Une tradition séculaire

Juif du XVIe siècle dans la ville allemande de Worms avec la rouelle imposée aux Juifs sur son manteau.

Dans le monde islamique, la différenciation vestimentaire entre les fidèles et les minorités religieuses a été pratiquée dès le huitième siècle. Ainsi, les chrétiens d’Égypte ont longtemps été tenus de porter un costume spécial (des habits de couleur sombre avec un turban bleu ou noir). En Europe médiévale, le quatrième concile œcuménique du Latran sur l’initiative du pape Innocent III stipule que les Juifs et les Sarrasins (musulmans) doivent porter des vêtements distinctifs. Les historiens ne s’accordent pas sur cet usage : a-t-il été introduit en Europe par les Croisés, ou par la Sicile, qui musulmane pendant fut un certain temps ? L’application concrète est déférée aux autorités locales. Dans les décennies qui suivent, ce décret n’est répété pas moins de 29 fois par les papes et les conciles. En 1218, Henri III d’Angleterre statue que les Juifs doivent porter un signe, Frédéric II leur impose un signe bleu en Sicile à partir de 1221. Le reste de l’Europe annonce et prend des mesures similaires, bien qu’il faille attendre 1270 pour que le Saint-Empire romain germanique impose le chapeau juif. Après quelque temps, ce signe ne se limite plus à indiquer la différence, mais aussi l’infériorité. Le jaune que les musulmans employaient déjà pour les Juifs – les chrétiens étant tenus au bleu et les Samaritains au rouge dans le système islamique – en devient la couleur dominante. Une exception notable est celle de la République des Provinces-Unies des Pays-Bas, où l’on décrète en 1619 que les Juifs ne doivent pas porter de signes distinctifs, ce qui ne signifie d’ailleurs pas l’absence totale de mesures restrictives. Le Siècle des Lumières apporte lentement des changements. En 1781, la liberté de culte est décrétée dans tout le Saint-Empire romain germanique. De nombreux autres États européens suppriment les signes distinctifs religieux à cette période. La diffusion des idéaux de la Révolution française joue un rôle crucial dans l’octroi de l’égalité des droits.
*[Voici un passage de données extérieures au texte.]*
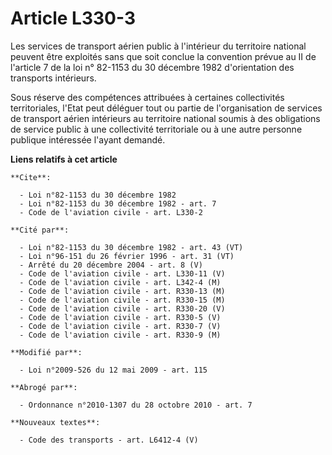 # Article L330-3

Les services de transport aérien public à l'intérieur du territoire national peuvent être exploités sans que soit conclue la
convention prévue au II de l'article 7 de la loi n° 82-1153 du 30 décembre 1982 d'orientation des transports intérieurs. 

Sous réserve des compétences attribuées à certaines collectivités territoriales, l'Etat peut déléguer tout ou partie de
l'organisation de services de transport aérien intérieurs au territoire national soumis à des obligations de service public à
une collectivité territoriale ou à une autre personne publique intéressée l'ayant demandé.

**Liens relatifs à cet article**

	**Cite**:

	  - Loi n°82-1153 du 30 décembre 1982
	  - Loi n°82-1153 du 30 décembre 1982 - art. 7
	  - Code de l'aviation civile - art. L330-2

	**Cité par**:

	  - Loi n°82-1153 du 30 décembre 1982 - art. 43 (VT)
	  - Loi n°96-151 du 26 février 1996 - art. 31 (VT)
	  - Arrêté du 20 décembre 2004 - art. 8 (V)
	  - Code de l'aviation civile - art. L330-11 (V)
	  - Code de l'aviation civile - art. L342-4 (M)
	  - Code de l'aviation civile - art. R330-13 (M)
	  - Code de l'aviation civile - art. R330-15 (M)
	  - Code de l'aviation civile - art. R330-20 (V)
	  - Code de l'aviation civile - art. R330-5 (V)
	  - Code de l'aviation civile - art. R330-7 (V)
	  - Code de l'aviation civile - art. R330-9 (M)

	**Modifié par**:

	  - Loi n°2009-526 du 12 mai 2009 - art. 115

	**Abrogé par**:

	  - Ordonnance n°2010-1307 du 28 octobre 2010 - art. 7

	**Nouveaux textes**:

	  - Code des transports - art. L6412-4 (V)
À la fin des années 1930, les Nazis renouent donc avec une tradition séculaire. Ils rencontrent pourtant beaucoup de résistance, parmi les non-Juifs aussi. Le régime collaborateur de Vichy refuse d’imposer le port de l’étoile en zone libre. Aux Pays-Bas, un journal de la presse illégale exprime sa solidarité avec les Juifs en imprimant de nombreuses étoiles avec la mention « Juifs et non-Juifs sont égaux ». En Bulgarie, l’introduction de l’étoile jaune manque son but : les citoyens protestent en confectionnant des étoiles et en les portant eux-mêmes. Certains y apposent même l’image du roi. Leurs concitoyens bulgares affichent leur sympathie pour les Juifs qui portent l’étoile par le geste et la parole. Les antisémites et les Allemands sont pris de court. L’administration bulgare fait de son mieux pour contrecarrer les tentatives de déportation.

La bataille du voile

L’usage de symboles – religieux – dans l’espace public a dominé plus d’une discussion animée les dernières décennies. Dans cette querelle, le symbole par excellence s’avère être le foulard islamique. La communauté musulmane n’échappe d’ailleurs pas à la discussion : l’obligation ou non de se couvrir la tête est un sujet brûlant. Les versets du Coran sont sujets à interprétation. Qui plus est, ils n’explicitent pas la mesure dans laquelle le corps doit être couvert. Certaines interprétations extrêmes, comme celles des talibans en Afghanistan, imposent à la femme le port de la burqa qui couvre la totalité du corps, ainsi que le visage et les mains des femmes. Quelles que soient les justifications religieuses pour le port du voile ou du foulard, en Occident, ce sujet est devenu l’enjeu d’une discussion sociale enflammée. Pour les uns, le foulard est devenu le symbole par excellence d’un islam opprimant, misogyne et agressif, en porte-à-faux avec la démocratie libérale occidentale ; pour les autres, le foulard est le symbole d’un islam sûr de lui, qui se libère de l’emprise coloniale et impériale de l’Occident. Pour les unes, il est le symbole d’une soumission collective et inconsidérée à la tradition, pour les autres, le choix individuel de la musulmane émancipée. Un petit bout d’étoffe sujet à de nombreux malentendus et objet de discussions qui ont favorisé et favorisent encore la polarisation politique!